## What you are asked to do
Could you extract every entry below and reproduce it exactly?

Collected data
▶

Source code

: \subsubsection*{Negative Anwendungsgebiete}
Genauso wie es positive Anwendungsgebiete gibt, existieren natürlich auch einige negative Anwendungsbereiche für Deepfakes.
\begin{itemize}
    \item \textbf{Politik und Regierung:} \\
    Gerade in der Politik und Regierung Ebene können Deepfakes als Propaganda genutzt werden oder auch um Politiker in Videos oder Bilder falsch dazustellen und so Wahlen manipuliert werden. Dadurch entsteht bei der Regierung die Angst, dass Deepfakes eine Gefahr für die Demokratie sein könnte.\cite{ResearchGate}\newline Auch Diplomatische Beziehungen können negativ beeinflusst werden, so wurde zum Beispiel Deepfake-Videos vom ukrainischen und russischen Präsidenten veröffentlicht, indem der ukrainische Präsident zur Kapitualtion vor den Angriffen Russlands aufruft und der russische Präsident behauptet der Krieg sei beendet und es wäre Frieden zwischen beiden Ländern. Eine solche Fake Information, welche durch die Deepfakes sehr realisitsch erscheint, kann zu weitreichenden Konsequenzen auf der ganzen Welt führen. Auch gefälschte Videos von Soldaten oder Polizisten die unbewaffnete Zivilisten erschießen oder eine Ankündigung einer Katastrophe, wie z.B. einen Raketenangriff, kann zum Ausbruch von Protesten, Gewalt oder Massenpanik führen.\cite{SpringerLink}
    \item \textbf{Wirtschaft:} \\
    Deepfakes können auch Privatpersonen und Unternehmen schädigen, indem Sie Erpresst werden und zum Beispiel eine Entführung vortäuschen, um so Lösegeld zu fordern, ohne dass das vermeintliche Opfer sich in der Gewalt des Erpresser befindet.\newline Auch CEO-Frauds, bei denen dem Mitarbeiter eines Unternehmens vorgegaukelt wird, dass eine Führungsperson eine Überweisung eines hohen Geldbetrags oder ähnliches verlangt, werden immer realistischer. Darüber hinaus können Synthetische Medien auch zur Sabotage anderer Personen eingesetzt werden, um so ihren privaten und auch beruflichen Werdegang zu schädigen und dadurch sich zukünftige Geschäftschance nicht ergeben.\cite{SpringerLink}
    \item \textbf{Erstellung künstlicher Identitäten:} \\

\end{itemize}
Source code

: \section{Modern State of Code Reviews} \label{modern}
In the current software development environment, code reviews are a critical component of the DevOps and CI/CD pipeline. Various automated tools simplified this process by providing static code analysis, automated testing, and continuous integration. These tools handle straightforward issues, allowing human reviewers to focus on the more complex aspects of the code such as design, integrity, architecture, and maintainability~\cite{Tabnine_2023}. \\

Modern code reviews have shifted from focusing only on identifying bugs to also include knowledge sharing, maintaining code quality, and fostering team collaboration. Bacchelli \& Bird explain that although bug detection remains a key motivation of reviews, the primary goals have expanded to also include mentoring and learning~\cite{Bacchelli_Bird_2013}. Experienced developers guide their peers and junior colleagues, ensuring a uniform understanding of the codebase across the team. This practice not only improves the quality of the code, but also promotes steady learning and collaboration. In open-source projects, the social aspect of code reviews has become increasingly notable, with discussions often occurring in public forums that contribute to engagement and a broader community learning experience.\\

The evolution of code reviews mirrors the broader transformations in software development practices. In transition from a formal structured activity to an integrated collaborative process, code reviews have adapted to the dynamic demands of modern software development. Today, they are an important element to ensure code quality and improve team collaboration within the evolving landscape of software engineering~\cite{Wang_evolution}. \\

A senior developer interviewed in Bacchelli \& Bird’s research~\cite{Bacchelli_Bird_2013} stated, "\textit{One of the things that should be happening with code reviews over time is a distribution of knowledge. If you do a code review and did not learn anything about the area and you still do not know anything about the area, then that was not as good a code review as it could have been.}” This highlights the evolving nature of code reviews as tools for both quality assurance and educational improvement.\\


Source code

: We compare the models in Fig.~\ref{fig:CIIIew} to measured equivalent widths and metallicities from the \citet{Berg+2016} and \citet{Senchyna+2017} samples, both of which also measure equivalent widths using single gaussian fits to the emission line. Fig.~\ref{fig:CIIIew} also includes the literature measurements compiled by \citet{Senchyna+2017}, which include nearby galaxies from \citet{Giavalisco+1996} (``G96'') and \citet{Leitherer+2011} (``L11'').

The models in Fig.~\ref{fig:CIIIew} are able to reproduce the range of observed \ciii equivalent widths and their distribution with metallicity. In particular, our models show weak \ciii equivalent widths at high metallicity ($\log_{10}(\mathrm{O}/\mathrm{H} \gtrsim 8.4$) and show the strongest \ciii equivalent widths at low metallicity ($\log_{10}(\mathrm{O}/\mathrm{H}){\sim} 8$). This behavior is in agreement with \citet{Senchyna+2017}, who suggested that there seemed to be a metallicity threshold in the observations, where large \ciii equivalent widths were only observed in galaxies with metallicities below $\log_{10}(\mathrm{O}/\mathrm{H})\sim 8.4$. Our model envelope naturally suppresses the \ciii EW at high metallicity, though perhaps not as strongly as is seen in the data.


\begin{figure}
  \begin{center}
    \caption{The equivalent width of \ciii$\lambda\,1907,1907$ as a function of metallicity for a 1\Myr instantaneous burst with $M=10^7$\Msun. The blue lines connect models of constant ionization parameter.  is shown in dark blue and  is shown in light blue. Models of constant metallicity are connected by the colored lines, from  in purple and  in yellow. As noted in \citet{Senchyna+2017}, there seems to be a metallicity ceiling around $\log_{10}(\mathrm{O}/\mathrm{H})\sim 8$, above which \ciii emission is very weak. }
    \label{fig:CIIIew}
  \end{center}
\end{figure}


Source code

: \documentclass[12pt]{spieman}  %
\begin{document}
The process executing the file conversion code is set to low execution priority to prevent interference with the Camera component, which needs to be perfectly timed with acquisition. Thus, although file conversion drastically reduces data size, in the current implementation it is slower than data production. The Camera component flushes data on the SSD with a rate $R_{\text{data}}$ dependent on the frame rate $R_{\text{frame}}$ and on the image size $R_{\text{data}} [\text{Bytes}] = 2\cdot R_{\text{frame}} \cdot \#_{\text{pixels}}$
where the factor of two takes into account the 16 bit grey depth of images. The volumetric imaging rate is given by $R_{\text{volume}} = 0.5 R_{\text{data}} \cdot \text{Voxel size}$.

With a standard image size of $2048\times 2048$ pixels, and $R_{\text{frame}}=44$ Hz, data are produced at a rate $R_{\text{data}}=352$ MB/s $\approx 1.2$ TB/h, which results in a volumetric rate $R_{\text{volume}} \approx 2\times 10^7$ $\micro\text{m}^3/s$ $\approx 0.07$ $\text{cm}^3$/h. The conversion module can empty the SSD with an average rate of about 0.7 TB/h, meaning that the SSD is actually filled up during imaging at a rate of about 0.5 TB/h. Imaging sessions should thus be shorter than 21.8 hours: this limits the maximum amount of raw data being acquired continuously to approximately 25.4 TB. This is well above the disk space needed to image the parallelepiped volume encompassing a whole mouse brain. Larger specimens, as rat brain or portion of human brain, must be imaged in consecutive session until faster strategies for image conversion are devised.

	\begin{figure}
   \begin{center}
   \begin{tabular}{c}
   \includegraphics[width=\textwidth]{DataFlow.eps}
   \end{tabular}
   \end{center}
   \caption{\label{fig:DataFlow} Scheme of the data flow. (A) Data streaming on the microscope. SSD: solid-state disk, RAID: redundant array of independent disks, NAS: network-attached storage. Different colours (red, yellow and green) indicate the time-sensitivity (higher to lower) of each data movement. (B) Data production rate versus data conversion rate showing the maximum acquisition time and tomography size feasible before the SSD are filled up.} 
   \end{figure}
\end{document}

◀

## Worked solution
Source code

: \subsubsection*{Negative Anwendungsgebiete}
Genauso wie es positive Anwendungsgebiete gibt, existieren natürlich auch einige negative Anwendungsbereiche für Deepfakes.
\begin{itemize}
    \item \textbf{Politik und Regierung:} \\
    Gerade in der Politik und Regierung Ebene können Deepfakes als Propaganda genutzt werden oder auch um Politiker in Videos oder Bilder falsch dazustellen und so Wahlen manipuliert werden. Dadurch entsteht bei der Regierung die Angst, dass Deepfakes eine Gefahr für die Demokratie sein könnte.\cite{ResearchGate}\newline Auch Diplomatische Beziehungen können negativ beeinflusst werden, so wurde zum Beispiel Deepfake-Videos vom ukrainischen und russischen Präsidenten veröffentlicht, indem der ukrainische Präsident zur Kapitualtion vor den Angriffen Russlands aufruft und der russische Präsident behauptet der Krieg sei beendet und es wäre Frieden zwischen beiden Ländern. Eine solche Fake Information, welche durch die Deepfakes sehr realisitsch erscheint, kann zu weitreichenden Konsequenzen auf der ganzen Welt führen. Auch gefälschte Videos von Soldaten oder Polizisten die unbewaffnete Zivilisten erschießen oder eine Ankündigung einer Katastrophe, wie z.B. einen Raketenangriff, kann zum Ausbruch von Protesten, Gewalt oder Massenpanik führen.\cite{SpringerLink}
    \item \textbf{Wirtschaft:} \\
    Deepfakes können auch Privatpersonen und Unternehmen schädigen, indem Sie Erpresst werden und zum Beispiel eine Entführung vortäuschen, um so Lösegeld zu fordern, ohne dass das vermeintliche Opfer sich in der Gewalt des Erpresser befindet.\newline Auch CEO-Frauds, bei denen dem Mitarbeiter eines Unternehmens vorgegaukelt wird, dass eine Führungsperson eine Überweisung eines hohen Geldbetrags oder ähnliches verlangt, werden immer realistischer. Darüber hinaus können Synthetische Medien auch zur Sabotage anderer Personen eingesetzt werden, um so ihren privaten und auch beruflichen Werdegang zu schädigen und dadurch sich zukünftige Geschäftschance nicht ergeben.\cite{SpringerLink}
    \item \textbf{Erstellung künstlicher Identitäten:} \\

\end{itemize}
Source code

: \section{Modern State of Code Reviews} \label{modern}
In the current software development environment, code reviews are a critical component of the DevOps and CI/CD pipeline. Various automated tools simplified this process by providing static code analysis, automated testing, and continuous integration. These tools handle straightforward issues, allowing human reviewers to focus on the more complex aspects of the code such as design, integrity, architecture, and maintainability~\cite{Tabnine_2023}. \\

Modern code reviews have shifted from focusing only on identifying bugs to also include knowledge sharing, maintaining code quality, and fostering team collaboration. Bacchelli \& Bird explain that although bug detection remains a key motivation of reviews, the primary goals have expanded to also include mentoring and learning~\cite{Bacchelli_Bird_2013}. Experienced developers guide their peers and junior colleagues, ensuring a uniform understanding of the codebase across the team. This practice not only improves the quality of the code, but also promotes steady learning and collaboration. In open-source projects, the social aspect of code reviews has become increasingly notable, with discussions often occurring in public forums that contribute to engagement and a broader community learning experience.\\

The evolution of code reviews mirrors the broader transformations in software development practices. In transition from a formal structured activity to an integrated collaborative process, code reviews have adapted to the dynamic demands of modern software development. Today, they are an important element to ensure code quality and improve team collaboration within the evolving landscape of software engineering~\cite{Wang_evolution}. \\

A senior developer interviewed in Bacchelli \& Bird’s research~\cite{Bacchelli_Bird_2013} stated, "\textit{One of the things that should be happening with code reviews over time is a distribution of knowledge. If you do a code review and did not learn anything about the area and you still do not know anything about the area, then that was not as good a code review as it could have been.}” This highlights the evolving nature of code reviews as tools for both quality assurance and educational improvement.\\


Source code

: We compare the models in Fig.~\ref{fig:CIIIew} to measured equivalent widths and metallicities from the \citet{Berg+2016} and \citet{Senchyna+2017} samples, both of which also measure equivalent widths using single gaussian fits to the emission line. Fig.~\ref{fig:CIIIew} also includes the literature measurements compiled by \citet{Senchyna+2017}, which include nearby galaxies from \citet{Giavalisco+1996} (``G96'') and \citet{Leitherer+2011} (``L11'').

The models in Fig.~\ref{fig:CIIIew} are able to reproduce the range of observed \ciii equivalent widths and their distribution with metallicity. In particular, our models show weak \ciii equivalent widths at high metallicity ($\log_{10}(\mathrm{O}/\mathrm{H} \gtrsim 8.4$) and show the strongest \ciii equivalent widths at low metallicity ($\log_{10}(\mathrm{O}/\mathrm{H}){\sim} 8$). This behavior is in agreement with \citet{Senchyna+2017}, who suggested that there seemed to be a metallicity threshold in the observations, where large \ciii equivalent widths were only observed in galaxies with metallicities below $\log_{10}(\mathrm{O}/\mathrm{H})\sim 8.4$. Our model envelope naturally suppresses the \ciii EW at high metallicity, though perhaps not as strongly as is seen in the data.


\begin{figure}
  \begin{center}
    \caption{The equivalent width of \ciii$\lambda\,1907,1907$ as a function of metallicity for a 1\Myr instantaneous burst with $M=10^7$\Msun. The blue lines connect models of constant ionization parameter.  is shown in dark blue and  is shown in light blue. Models of constant metallicity are connected by the colored lines, from  in purple and  in yellow. As noted in \citet{Senchyna+2017}, there seems to be a metallicity ceiling around $\log_{10}(\mathrm{O}/\mathrm{H})\sim 8$, above which \ciii emission is very weak. }
    \label{fig:CIIIew}
  \end{center}
\end{figure}


Source code

: \documentclass[12pt]{spieman}  %
\begin{document}
The process executing the file conversion code is set to low execution priority to prevent interference with the Camera component, which needs to be perfectly timed with acquisition. Thus, although file conversion drastically reduces data size, in the current implementation it is slower than data production. The Camera component flushes data on the SSD with a rate $R_{\text{data}}$ dependent on the frame rate $R_{\text{frame}}$ and on the image size $R_{\text{data}} [\text{Bytes}] = 2\cdot R_{\text{frame}} \cdot \#_{\text{pixels}}$
where the factor of two takes into account the 16 bit grey depth of images. The volumetric imaging rate is given by $R_{\text{volume}} = 0.5 R_{\text{data}} \cdot \text{Voxel size}$.

With a standard image size of $2048\times 2048$ pixels, and $R_{\text{frame}}=44$ Hz, data are produced at a rate $R_{\text{data}}=352$ MB/s $\approx 1.2$ TB/h, which results in a volumetric rate $R_{\text{volume}} \approx 2\times 10^7$ $\micro\text{m}^3/s$ $\approx 0.07$ $\text{cm}^3$/h. The conversion module can empty the SSD with an average rate of about 0.7 TB/h, meaning that the SSD is actually filled up during imaging at a rate of about 0.5 TB/h. Imaging sessions should thus be shorter than 21.8 hours: this limits the maximum amount of raw data being acquired continuously to approximately 25.4 TB. This is well above the disk space needed to image the parallelepiped volume encompassing a whole mouse brain. Larger specimens, as rat brain or portion of human brain, must be imaged in consecutive session until faster strategies for image conversion are devised.

	\begin{figure}
   \begin{center}
   \begin{tabular}{c}
   \includegraphics[width=\textwidth]{DataFlow.eps}
   \end{tabular}
   \end{center}
   \caption{\label{fig:DataFlow} Scheme of the data flow. (A) Data streaming on the microscope. SSD: solid-state disk, RAID: redundant array of independent disks, NAS: network-attached storage. Different colours (red, yellow and green) indicate the time-sensitivity (higher to lower) of each data movement. (B) Data production rate versus data conversion rate showing the maximum acquisition time and tomography size feasible before the SSD are filled up.} 
   \end{figure}
\end{document}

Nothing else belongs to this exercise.